Ofiarami naciągaczy padło co najmniej kilkadziesięt osób z różnych rejonów kraju. Szóstce adresatów przekazów pieniężnych zarzucono paserstwo, za co grozi kara od trzech miesięcy do pięciu lat więzienia. Sąd nie zastosował wobec nich aresztu i będą wzywani na rozprawy z Londynu, gdzie na stałe mieszkają. Według prokuratury dane potencjalnych ofiar wyłudzeń wybierano losowo z książek telefonicznych lub poprzez informacje zdobyte w przypadkowych rozmowach. Dotychczas nie udało się jednak zidentyfikować członka grupy naciągaczy, który dzwonił do poszczególnych osób i przekonywał je do przekazania oszczędności.

- Mężczyzna, korzystając z telefonu komórkowego w systemie prepaid, i z różnych kart telefonicznych, wykonywał połączenia do osób starszych, wprowadzał je w błąd co do swej tożsamości, przedstawiał się jako ich wnuczek lub członek rodziny. Podawał nieprawdziwe dane, np. że miał wypadek drogowy i pilnie potrzebuje pieniędzy, po które przyjdzie jego kolega - relacjonował prokurator Fabisiak.

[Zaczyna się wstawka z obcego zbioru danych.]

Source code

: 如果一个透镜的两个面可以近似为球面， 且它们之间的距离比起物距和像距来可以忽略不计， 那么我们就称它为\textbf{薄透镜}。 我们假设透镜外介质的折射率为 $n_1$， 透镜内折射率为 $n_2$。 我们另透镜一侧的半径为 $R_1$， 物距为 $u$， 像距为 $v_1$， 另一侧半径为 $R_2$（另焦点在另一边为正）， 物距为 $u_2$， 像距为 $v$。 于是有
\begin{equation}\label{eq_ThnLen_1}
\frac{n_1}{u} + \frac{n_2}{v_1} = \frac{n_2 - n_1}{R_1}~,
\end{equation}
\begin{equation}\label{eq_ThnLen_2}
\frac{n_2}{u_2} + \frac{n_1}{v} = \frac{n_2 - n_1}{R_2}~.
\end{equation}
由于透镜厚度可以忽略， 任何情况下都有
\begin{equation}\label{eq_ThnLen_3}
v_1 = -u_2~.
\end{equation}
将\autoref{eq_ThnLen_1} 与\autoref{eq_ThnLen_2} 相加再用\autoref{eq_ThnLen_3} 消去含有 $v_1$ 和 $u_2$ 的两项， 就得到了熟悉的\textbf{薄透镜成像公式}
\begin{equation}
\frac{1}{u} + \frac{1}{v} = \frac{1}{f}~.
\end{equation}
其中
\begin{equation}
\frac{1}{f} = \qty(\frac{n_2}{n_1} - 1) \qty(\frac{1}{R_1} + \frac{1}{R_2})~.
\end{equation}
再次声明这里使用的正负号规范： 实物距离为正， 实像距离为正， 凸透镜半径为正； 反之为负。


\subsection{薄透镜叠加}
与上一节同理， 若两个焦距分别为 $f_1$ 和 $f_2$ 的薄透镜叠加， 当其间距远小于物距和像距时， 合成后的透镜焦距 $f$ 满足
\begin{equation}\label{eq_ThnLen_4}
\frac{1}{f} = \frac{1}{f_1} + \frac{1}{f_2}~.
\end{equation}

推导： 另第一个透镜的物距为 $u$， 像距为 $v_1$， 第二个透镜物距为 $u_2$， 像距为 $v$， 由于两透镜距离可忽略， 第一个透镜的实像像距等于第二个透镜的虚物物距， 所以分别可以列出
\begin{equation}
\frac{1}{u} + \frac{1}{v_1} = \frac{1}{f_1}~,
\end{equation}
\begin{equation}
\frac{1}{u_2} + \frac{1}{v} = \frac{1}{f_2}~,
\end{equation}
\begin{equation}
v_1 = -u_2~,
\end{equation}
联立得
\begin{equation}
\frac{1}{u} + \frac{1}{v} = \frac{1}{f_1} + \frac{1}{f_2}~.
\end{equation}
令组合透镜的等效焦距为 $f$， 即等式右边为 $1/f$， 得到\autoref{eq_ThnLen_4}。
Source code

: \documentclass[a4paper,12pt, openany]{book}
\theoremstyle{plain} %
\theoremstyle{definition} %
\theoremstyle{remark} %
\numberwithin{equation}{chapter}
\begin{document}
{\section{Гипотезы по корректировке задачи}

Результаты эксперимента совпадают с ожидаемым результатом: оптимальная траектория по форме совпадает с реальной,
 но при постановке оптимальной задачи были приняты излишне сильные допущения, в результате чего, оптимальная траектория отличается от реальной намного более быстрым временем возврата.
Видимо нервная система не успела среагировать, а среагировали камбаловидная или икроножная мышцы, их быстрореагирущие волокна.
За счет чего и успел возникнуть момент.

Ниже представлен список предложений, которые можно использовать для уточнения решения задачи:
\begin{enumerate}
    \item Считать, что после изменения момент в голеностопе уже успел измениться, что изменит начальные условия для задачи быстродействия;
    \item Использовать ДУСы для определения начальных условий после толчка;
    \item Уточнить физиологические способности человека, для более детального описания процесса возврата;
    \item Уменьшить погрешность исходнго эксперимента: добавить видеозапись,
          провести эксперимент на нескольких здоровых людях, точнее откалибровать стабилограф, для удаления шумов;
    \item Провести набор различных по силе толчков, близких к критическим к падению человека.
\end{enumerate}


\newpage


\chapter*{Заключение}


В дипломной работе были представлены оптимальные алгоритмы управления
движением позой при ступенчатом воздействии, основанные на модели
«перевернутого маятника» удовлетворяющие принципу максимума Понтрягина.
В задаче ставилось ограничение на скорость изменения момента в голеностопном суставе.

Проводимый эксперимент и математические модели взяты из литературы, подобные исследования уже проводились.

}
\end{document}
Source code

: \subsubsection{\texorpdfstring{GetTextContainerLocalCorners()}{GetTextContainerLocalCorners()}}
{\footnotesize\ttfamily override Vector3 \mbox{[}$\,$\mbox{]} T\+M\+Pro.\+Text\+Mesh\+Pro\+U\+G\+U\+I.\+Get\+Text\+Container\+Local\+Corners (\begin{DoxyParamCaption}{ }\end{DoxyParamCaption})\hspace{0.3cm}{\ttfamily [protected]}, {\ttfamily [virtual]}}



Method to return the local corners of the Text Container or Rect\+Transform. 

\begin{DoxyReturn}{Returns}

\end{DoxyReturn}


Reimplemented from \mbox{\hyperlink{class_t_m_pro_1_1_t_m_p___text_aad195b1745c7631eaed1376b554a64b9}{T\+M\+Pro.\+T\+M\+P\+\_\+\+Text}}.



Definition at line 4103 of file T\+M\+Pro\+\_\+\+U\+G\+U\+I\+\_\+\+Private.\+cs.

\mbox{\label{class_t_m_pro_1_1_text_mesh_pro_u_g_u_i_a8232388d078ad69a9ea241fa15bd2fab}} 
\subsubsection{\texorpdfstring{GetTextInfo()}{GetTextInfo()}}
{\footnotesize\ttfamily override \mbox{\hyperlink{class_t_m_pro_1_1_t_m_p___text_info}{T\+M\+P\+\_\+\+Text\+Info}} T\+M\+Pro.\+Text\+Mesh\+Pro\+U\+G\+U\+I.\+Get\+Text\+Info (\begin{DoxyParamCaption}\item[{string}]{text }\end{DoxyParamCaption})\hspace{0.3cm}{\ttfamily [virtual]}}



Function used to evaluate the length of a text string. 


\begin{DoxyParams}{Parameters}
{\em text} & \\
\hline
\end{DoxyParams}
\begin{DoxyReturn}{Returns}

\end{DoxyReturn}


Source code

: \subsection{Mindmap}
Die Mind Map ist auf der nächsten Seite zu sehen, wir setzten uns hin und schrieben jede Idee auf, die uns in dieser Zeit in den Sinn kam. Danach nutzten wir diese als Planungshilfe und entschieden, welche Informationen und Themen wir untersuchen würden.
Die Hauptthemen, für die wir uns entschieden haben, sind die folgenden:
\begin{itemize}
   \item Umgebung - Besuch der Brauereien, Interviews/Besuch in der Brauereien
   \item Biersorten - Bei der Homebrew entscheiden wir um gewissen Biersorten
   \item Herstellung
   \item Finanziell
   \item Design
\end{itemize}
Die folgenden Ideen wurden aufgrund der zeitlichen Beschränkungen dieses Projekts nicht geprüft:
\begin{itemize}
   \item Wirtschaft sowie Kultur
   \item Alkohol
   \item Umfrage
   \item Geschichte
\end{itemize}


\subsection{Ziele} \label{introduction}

Ten sam nieustalony mężczyzna koordynował działania trzech mężczyzn odbierających gotówkę: Michała R., Macieja G. i Michała T., którym podawał adresy, pod które mieli się udać i wysokość sumy, którą mieli odebrać. "Inkasenci" odliczali należną sobie "prowizję" i wysyłali resztę pieniędzy do Wielkiej Brytanii. Ich proces trwa już od kilku miesięcy.